» Required action:
Only one stretch of the data below is wanted: the lines from the one with "Tripp Lite UPS, and" through the one with "watchen das blinkenlichten.", repeated exactly.
==================================================
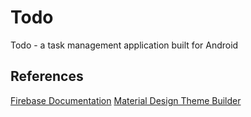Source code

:# Todo
Todo - a task management application built for Android

## References
[Firebase Documentation](https://firebase.google.com/docs/android/setup)
[Material Design Theme Builder](https://m3.material.io/theme-builder)
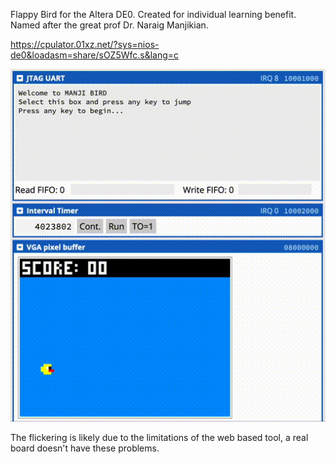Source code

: Flappy Bird for the Altera DE0. Created for individual learning benefit. Named
after the great prof Dr. Naraig Manjikian.

https://cpulator.01xz.net/?sys=nios-de0&loadasm=share/sOZ5Wfc.s&lang=c

![a recording of the gameplay](recording.gif)

The flickering is likely due to the limitations of the web based tool, a real
board doesn't have these problems.

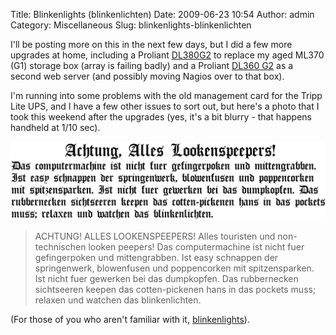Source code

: Title: Blinkenlights (blinkenlichten)
Date: 2009-06-23 10:54
Author: admin
Category: Miscellaneous
Slug: blinkenlights-blinkenlichten

I'll be posting more on this in the next few days, but I did a few more
upgrades at home, including a Proliant
[DL380G2](http://h18000.www1.hp.com/products/quickspecs/10902_na/10902_na.html)
to replace my aged ML370 (G1) storage box (array is failing badly) and a
Proliant [DL360
G2](http://h18000.www1.hp.com/products/quickspecs/11049_na/11049_na.HTML)
as a second web server (and possibly moving Nagios over to that box).

I'm running into some problems with the old management card for the
Tripp Lite UPS, and I have a few other issues to sort out, but here's a
photo that I took this weekend after the upgrades (yes, it's a bit
blurry - that happens handheld at 1/10 sec).

![blinkenlights](/GFX/Das_Blinkenlights.gif)

> ACHTUNG! ALLES LOOKENSPEEPERS!
>  Alles touristen und non-technischen looken peepers! Das
> computermachine ist nicht fuer gefingerpoken und mittengrabben.
>  Ist easy schnappen der springenwerk, blowenfusen und poppencorken mit
> spitzensparken. Ist nicht fuer gewerken bei das dumpkopfen. Das
> rubbernecken sichtseeren keepen das cotten-pickenen hans in das
> pockets muss; relaxen und watchen das blinkenlichten.

(For those of you who aren't familiar with it,
[blinkenlights](http://www.catb.org/jargon/html/B/blinkenlights.html)).
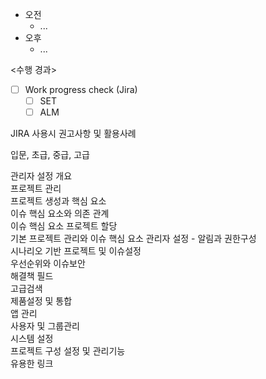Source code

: - 오전
	- ...
- 오후
	- ...

<수행 경과>
- [ ] Work progress check (Jira)
	- [ ] SET
	- [ ] ALM

JIRA 사용시 권고사항 및 활용사례 

입문, 초급, 중급, 고급

관리자 설정 개요            
프로젝트 관리              
프로젝트 생성과 핵심 요소       
이슈 핵심 요소와 의존 관계      
이슈 핵심 요소 프로젝트 할당     
기본 프로젝트 관리와 이슈 핵심 요소 
관리자 설정 - 알림과 권한구성    
시나리오 기반 프로젝트 및 이슈설정  
우선순위와 이슈보안           
해결책 필드               
고급검색                 
제품설정 및 통합            
앱 관리                 
사용자 및 그룹관리           
시스템 설정               
프로젝트 구성 설정 및 관리기능    
유용한 링크               

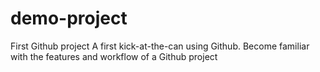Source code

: # demo-project
First Github project
A first kick-at-the-can using Github.
Become familiar with the features and workflow of a Github project
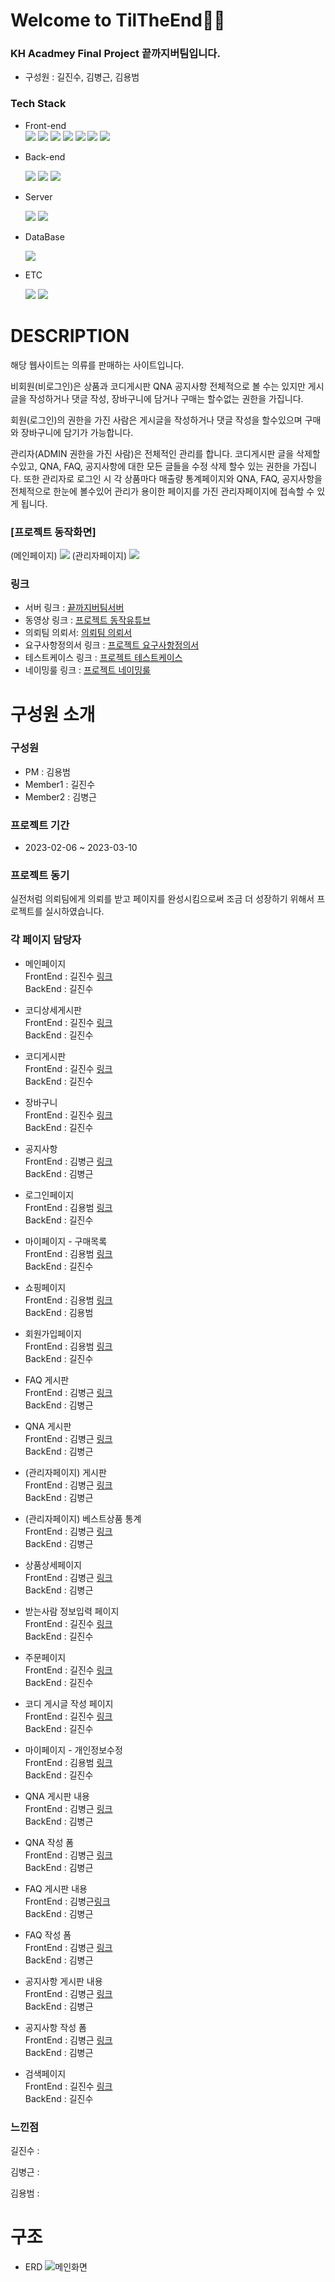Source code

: # **Welcome to TilTheEnd👩‍💻**

### KH Acadmey Final Project **끝까지버팀**입니다.
- 구성원 : 길진수, 김병근, 김용범
### Tech Stack
<!-- <img src="https://img.shields.io/badge/표시할이름-색상?style=for-the-badge&logo=기술스택아이콘&logoColor=white"> -->

- Front-end  
    <img src="https://img.shields.io/badge/html-E34F26?style=for-the-badge&logo=html5&logoColor=white"> 
    <img src="https://img.shields.io/badge/css-1572B6?style=for-the-badge&logo=css3&logoColor=white">
    <img src="https://img.shields.io/badge/JavaScript-F7DF1E?style=for-the-badge&logo=javascript&logoColor=white">
    <img src="https://img.shields.io/badge/jsp-FFA500?style=for-the-badge&logo=java&logoColor=white">
    <img src="https://img.shields.io/badge/BootStrap-7952B3?style=for-the-badge&logo=Bootstrap&logoColor=white">
    <img src="https://img.shields.io/badge/JSTL-000000?style=for-the-badge&logo=&logoColor=white">
    <img src="https://img.shields.io/badge/jQuery-0769AD?style=for-the-badge&logo=jQuery&logoColor=white">

- Back-end

    <img src="https://img.shields.io/badge/springboot-6DB33F?style=for-the-badge&logo=springboot&logoColor=white">
    <img src="https://img.shields.io/badge/Spring Security-6DB33F?style=for-the-badge&logo=Spring Security&logoColor=white">
    <img src="https://img.shields.io/badge/Servlet-E11F21?style=for-the-badge&logo=&logoColor=white">

- Server

    <img src="https://img.shields.io/badge/Ubuntu-E95420?style=for-the-badge&logo=Ubuntu&logoColor=white">
    <img src="https://img.shields.io/badge/linux-FCC624?style=for-the-badge&logo=linux&logoColor=black">

- DataBase

    <img src="https://img.shields.io/badge/mysql-4479A1?style=for-the-badge&logo=mysql&logoColor=white">

- ETC

    <img src="https://img.shields.io/badge/github-181717?style=for-the-badge&logo=github&logoColor=white">
    <img src="https://img.shields.io/badge/zoom-0652E2?style=for-the-badge&logo=zoom&logoColor=white">

# **DESCRIPTION**

해당 웹사이트는 의류를 판매하는 사이트입니다.   

비회원(비로그인)은 상품과 코디게시판 QNA 공지사항 전체적으로 볼 수는 있지만 게시글을 작성하거나 댓글 작성, 장바구니에 담거나 구매는 할수없는 권한을 가집니다.   

회원(로그인)의 권한을 가진 사람은 게시글을 작성하거나 댓글 작성을 할수있으며 구매와 장바구니에 담기가 가능합니다.

관리자(ADMIN 권한을 가진 사람)은 전체적인 관리를 합니다. 코디게시판 글을 삭제할수있고, QNA, FAQ, 공지사항에 대한 모든 글들을 수정 삭제 할수 있는 권한을 가집니다. 또한 관리자로 로그인 시 각 상품마다 매출량 통계페이지와  QNA, FAQ, 공지사항을 전체적으로 한눈에 볼수있어 관리가 용이한 페이지를 가진 관리자페이지에 접속할 수 있게 됩니다. 

### **[프로젝트 동작화면]**
<!-- ![메인화면](./refer/%EB%A9%94%EC%9D%B8%ED%99%94%EB%A9%B4.PNG) -->
(메인페이지)
<img src="./refer/%EB%A9%94%EC%9D%B8%ED%99%94%EB%A9%B4.PNG" width="%" height="" ></img>
(관리자페이지)
<img src="./refer/%EA%B4%80%EB%A6%AC%EC%9E%90%ED%99%94%EB%A9%B4.PNG" width="%" height=""></img>

### 링크
- 서버 링크 : [끝까지버팀서버](http://yongbeom.mynetgear.com:8080/)
- 동영상 링크 : [프로젝트 동작유튜브](https://youtu.be/3L9r1h21fWE)
- 의뢰팀 의뢰서: [의뢰팀 의뢰서](./refer/PT_Requestment_%EB%A7%9D%EA%B3%A0.pdf)
- 요구사항정의서 링크 : [프로젝트 요구사항정의서](./refer/%EB%81%9D%EA%B9%8C%EC%A7%80%EB%B2%84%ED%8C%80-%EC%9A%94%EA%B5%AC%EC%82%AC%ED%95%AD%EC%A0%95%EC%9D%98%EC%84%9C.xlsx)
- 테스트케이스 링크 : [프로젝트 테스트케이스](./refer/%EB%81%9D%EA%B9%8C%EC%A7%80%EB%B2%84%ED%8C%80-%ED%85%8C%EC%8A%A4%ED%8A%B8%EC%BC%80%EC%9D%B4%EC%8A%A4%20(1).xlsx)
- 네이밍룰 링크 : [프로젝트 네이밍룰](./refer/Naming_Rule_%EB%81%9D%EA%B9%8C%EC%A7%80%EB%B2%84%ED%8C%80.xlsx)

# **구성원 소개**
### 구성원
- PM : 김용범
- Member1 : 길진수
- Member2 : 김병근
### 프로젝트 기간
- 2023-02-06 ~ 2023-03-10
### 프로젝트 동기
실전처럼 의뢰팀에게 의뢰를 받고 페이지를 완성시킴으로써 조금 더 성장하기 위해서 프로젝트를 실시하였습니다.

### 각 페이지 담당자
- 메인페이지   
FrontEnd : 길진수 [링크](./src/main/webapp/WEB-INF/views/index.jsp)   
BackEnd : 길진수

- 코디상세게시판   
FrontEnd : 길진수 [링크](./src/main/webapp/WEB-INF/views/coordination/coordination.jsp)   
BackEnd : 길진수 

- 코디게시판   
FrontEnd : 길진수 [링크](./src/main/webapp/WEB-INF/views/coordination/coordinationBoard.jsp)   
BackEnd : 길진수

- 장바구니   
FrontEnd : 길진수 [링크](./src/main/webapp/WEB-INF/views/shoppingcart/shoppingcart.jsp)   
BackEnd : 길진수

- 공지사항   
FrontEnd : 김병근 [링크](./src/main/webapp/WEB-INF/views/announcement/announcement.jsp)   
BackEnd : 김병근

- 로그인페이지   
FrontEnd : 김용범 [링크](./src/main/webapp/WEB-INF/views/login/login.jsp)   
BackEnd : 길진수

- 마이페이지 - 구매목록   
FrontEnd : 김용범 [링크](./src/main/webapp/WEB-INF/views/login/mypage.jsp)   
BackEnd : 길진수

- 쇼핑페이지   
FrontEnd : 김용범 [링크](./src/main/webapp/WEB-INF/views/shop/shop.jsp)   
BackEnd : 김용범

- 회원가입페이지   
FrontEnd : 김용범 [링크](./src/main/webapp/WEB-INF/views/login/signup.jsp)   
BackEnd : 길진수

- FAQ 게시판   
FrontEnd : 김병근 [링크](./src/main/webapp/WEB-INF/views/qna/faq.jsp)   
BackEnd : 김병근

- QNA 게시판   
FrontEnd : 김병근 [링크](./src/main/webapp/WEB-INF/views/qna/qna.jsp)   
BackEnd : 김병근

- (관리자페이지) 게시판   
FrontEnd : 김병근 [링크](./src/main/webapp/WEB-INF/views/admin/admin_list.jsp)   
BackEnd : 김병근

- (관리자페이지) 베스트상품 통계   
FrontEnd : 김병근 [링크](./src/main/webapp/WEB-INF/views/admin/admin.jsp)    
BackEnd : 김병근

- 상품상세페이지   
FrontEnd : 김병근 [링크](./src/main/webapp/WEB-INF/views/shop/item_info.jsp)   
BackEnd : 김병근

- 받는사람 정보입력 페이지    
FrontEnd : 길진수 [링크](./src/main/webapp/WEB-INF/views/shoppingcart/delivery_address.jsp)   
BackEnd : 길진수

- 주문페이지   
FrontEnd : 길진수 [링크](./src/main/webapp/WEB-INF/views/shoppingcart/purchasePage.jsp)   
BackEnd : 길진수

- 코디 게시글 작성 페이지   
FrontEnd : 길진수 [링크](./src/main/webapp/WEB-INF/views/coordination/write_coordination.jsp)   
BackEnd : 길진수

- 마이페이지 - 개인정보수정   
FrontEnd : 김용범 [링크](./src/main/webapp/WEB-INF/views/login/Editinformation.jsp)   
BackEnd : 길진수

- QNA 게시판 내용   
FrontEnd : 김병근 [링크](./src/main/webapp/WEB-INF/views/qna/qnaboard.jsp)   
BackEnd : 김병근

- QNA 작성 폼  
FrontEnd : 김병근 [링크](./src/main/webapp/WEB-INF/views/qna/qnaForm.jsp)   
BackEnd : 김병근

- FAQ 게시판 내용  
FrontEnd : 김병근[링크](./src/main/webapp/WEB-INF/views/qna/faqboard.jsp)   
BackEnd : 김병근

- FAQ 작성 폼  
FrontEnd : 김병근 [링크](./src/main/webapp/WEB-INF/views/qna/qnaForm.jsp)   
BackEnd : 김병근

- 공지사항 게시판 내용  
FrontEnd : 김병근 [링크](./src/main/webapp/WEB-INF/views/announcement/announcementboard.jsp)   
BackEnd : 김병근

- 공지사항 작성 폼  
FrontEnd : 김병근 [링크](./src/main/webapp/WEB-INF/views/qna/qnaForm.jsp)   
BackEnd : 김병근

- 검색페이지  
FrontEnd : 길진수 [링크](./src/main/webapp/WEB-INF/views/search/searchpage.jsp)   
BackEnd : 길진수


### **느낀점**
길진수 :   

김병근 :   

김용범 :

# **구조**
- ERD
![메인화면](./refer/tiltheend.png)
<!-- <img src="./refer/tiltheend.png" width="100%" height=""></img> -->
==================================================
» Answer to the exercise:
Tripp Lite UPS, and I have a few other issues to sort out, but here's a
photo that I took this weekend after the upgrades (yes, it's a bit
blurry - that happens handheld at 1/10 sec).

![blinkenlights](/GFX/Das_Blinkenlights.gif)

> ACHTUNG! ALLES LOOKENSPEEPERS!
>  Alles touristen und non-technischen looken peepers! Das
> computermachine ist nicht fuer gefingerpoken und mittengrabben.
>  Ist easy schnappen der springenwerk, blowenfusen und poppencorken mit
> spitzensparken. Ist nicht fuer gewerken bei das dumpkopfen. Das
> rubbernecken sichtseeren keepen das cotten-pickenen hans in das
> pockets muss; relaxen und watchen das blinkenlichten.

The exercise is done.